## Problem
In the entries below, find each line with the string "join" and copy it.

Data items
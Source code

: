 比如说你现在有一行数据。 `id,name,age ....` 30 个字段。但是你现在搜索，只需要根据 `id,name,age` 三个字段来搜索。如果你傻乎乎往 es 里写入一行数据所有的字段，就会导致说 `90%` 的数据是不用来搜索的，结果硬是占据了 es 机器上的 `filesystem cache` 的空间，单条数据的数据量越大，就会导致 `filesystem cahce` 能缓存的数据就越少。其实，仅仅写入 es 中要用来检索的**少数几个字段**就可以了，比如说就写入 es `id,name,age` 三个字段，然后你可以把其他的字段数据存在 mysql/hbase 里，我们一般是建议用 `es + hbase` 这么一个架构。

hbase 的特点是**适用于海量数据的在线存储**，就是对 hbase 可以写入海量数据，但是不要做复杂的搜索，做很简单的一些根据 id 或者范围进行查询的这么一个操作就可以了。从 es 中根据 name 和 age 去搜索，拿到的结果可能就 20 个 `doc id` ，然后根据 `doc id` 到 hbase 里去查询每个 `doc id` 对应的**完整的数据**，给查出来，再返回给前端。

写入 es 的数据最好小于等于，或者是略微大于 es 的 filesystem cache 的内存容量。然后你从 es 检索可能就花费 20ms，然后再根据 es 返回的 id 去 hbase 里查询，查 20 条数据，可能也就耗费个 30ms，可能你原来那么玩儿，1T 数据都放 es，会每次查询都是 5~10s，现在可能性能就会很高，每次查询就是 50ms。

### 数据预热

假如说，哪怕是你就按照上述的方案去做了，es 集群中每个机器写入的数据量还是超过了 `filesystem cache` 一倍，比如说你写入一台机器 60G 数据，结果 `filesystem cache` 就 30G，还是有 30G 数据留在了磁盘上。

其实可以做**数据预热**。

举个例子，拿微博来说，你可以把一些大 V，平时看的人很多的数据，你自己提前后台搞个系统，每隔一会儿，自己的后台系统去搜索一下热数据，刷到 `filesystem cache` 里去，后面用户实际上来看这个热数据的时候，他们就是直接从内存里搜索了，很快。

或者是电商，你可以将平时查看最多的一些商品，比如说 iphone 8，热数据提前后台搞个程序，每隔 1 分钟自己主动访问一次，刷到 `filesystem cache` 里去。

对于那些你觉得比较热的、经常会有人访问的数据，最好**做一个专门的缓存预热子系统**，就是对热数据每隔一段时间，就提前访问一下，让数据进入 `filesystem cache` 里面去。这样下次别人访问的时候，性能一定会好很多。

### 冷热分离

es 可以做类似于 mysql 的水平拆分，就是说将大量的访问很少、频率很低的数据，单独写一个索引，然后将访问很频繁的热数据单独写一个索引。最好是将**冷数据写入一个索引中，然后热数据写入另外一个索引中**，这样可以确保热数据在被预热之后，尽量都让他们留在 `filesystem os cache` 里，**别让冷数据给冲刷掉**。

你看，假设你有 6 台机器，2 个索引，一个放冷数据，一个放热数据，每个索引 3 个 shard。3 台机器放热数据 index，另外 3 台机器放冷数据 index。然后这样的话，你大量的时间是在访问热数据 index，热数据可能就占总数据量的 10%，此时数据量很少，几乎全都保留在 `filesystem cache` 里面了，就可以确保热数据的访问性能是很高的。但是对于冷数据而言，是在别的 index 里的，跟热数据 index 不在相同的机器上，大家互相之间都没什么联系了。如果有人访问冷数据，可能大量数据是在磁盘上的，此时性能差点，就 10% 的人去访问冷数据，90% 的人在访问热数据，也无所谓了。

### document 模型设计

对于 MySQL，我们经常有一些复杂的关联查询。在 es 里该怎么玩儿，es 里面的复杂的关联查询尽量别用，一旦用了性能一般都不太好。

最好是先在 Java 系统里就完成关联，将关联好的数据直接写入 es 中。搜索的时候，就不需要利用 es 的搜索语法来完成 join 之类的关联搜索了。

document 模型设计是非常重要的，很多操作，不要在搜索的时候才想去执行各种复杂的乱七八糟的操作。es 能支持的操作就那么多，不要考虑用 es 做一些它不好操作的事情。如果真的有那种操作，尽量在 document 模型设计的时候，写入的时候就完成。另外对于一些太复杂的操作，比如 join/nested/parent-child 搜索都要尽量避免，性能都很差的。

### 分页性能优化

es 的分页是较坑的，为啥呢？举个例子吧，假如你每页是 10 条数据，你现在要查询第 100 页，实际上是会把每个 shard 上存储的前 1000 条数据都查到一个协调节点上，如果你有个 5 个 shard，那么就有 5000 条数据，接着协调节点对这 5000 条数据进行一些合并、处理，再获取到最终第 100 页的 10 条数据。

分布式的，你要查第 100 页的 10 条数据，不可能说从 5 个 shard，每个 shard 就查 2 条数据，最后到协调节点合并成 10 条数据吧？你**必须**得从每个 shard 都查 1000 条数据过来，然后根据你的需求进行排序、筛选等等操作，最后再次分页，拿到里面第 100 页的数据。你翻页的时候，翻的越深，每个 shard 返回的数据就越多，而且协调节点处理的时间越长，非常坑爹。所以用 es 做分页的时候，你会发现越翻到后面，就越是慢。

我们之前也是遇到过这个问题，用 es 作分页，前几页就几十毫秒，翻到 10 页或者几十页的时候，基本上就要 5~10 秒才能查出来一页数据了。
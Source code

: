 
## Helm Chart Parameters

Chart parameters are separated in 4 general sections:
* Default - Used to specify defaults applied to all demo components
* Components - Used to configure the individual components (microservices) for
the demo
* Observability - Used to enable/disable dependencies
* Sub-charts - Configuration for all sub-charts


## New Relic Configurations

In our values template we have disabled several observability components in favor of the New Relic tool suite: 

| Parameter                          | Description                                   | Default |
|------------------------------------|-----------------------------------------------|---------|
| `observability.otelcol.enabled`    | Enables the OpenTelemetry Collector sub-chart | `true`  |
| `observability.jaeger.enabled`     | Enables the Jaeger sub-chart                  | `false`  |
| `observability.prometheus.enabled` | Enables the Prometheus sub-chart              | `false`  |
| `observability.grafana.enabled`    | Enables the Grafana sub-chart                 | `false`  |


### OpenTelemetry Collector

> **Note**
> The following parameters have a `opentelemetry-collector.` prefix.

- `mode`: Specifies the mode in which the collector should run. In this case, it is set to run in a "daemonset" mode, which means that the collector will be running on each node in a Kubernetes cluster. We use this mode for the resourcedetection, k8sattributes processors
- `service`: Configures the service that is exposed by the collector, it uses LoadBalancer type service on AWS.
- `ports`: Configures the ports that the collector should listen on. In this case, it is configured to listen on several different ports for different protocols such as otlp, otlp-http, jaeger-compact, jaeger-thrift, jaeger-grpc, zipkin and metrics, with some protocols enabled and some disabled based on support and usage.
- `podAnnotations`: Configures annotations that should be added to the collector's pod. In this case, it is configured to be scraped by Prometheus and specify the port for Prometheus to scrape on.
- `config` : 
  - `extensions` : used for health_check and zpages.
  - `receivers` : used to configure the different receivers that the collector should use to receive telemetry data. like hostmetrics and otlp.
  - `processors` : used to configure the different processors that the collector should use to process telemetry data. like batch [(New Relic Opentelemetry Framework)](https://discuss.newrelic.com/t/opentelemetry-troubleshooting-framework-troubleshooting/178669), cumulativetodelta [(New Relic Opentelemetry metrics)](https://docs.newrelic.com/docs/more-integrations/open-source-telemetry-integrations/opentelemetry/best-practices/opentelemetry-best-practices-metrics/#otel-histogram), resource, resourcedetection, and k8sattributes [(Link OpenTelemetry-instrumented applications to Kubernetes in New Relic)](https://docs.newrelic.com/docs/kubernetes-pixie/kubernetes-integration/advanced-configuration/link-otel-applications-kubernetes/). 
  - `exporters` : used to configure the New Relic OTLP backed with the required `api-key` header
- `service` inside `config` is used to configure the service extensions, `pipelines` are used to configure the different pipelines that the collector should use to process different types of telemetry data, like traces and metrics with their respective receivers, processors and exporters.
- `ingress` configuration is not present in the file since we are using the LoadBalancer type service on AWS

## Your solution
最好是先在 Java 系统里就完成关联，将关联好的数据直接写入 es 中。搜索的时候，就不需要利用 es 的搜索语法来完成 join 之类的关联搜索了。
document 模型设计是非常重要的，很多操作，不要在搜索的时候才想去执行各种复杂的乱七八糟的操作。es 能支持的操作就那么多，不要考虑用 es 做一些它不好操作的事情。如果真的有那种操作，尽量在 document 模型设计的时候，写入的时候就完成。另外对于一些太复杂的操作，比如 join/nested/parent-child 搜索都要尽量避免，性能都很差的。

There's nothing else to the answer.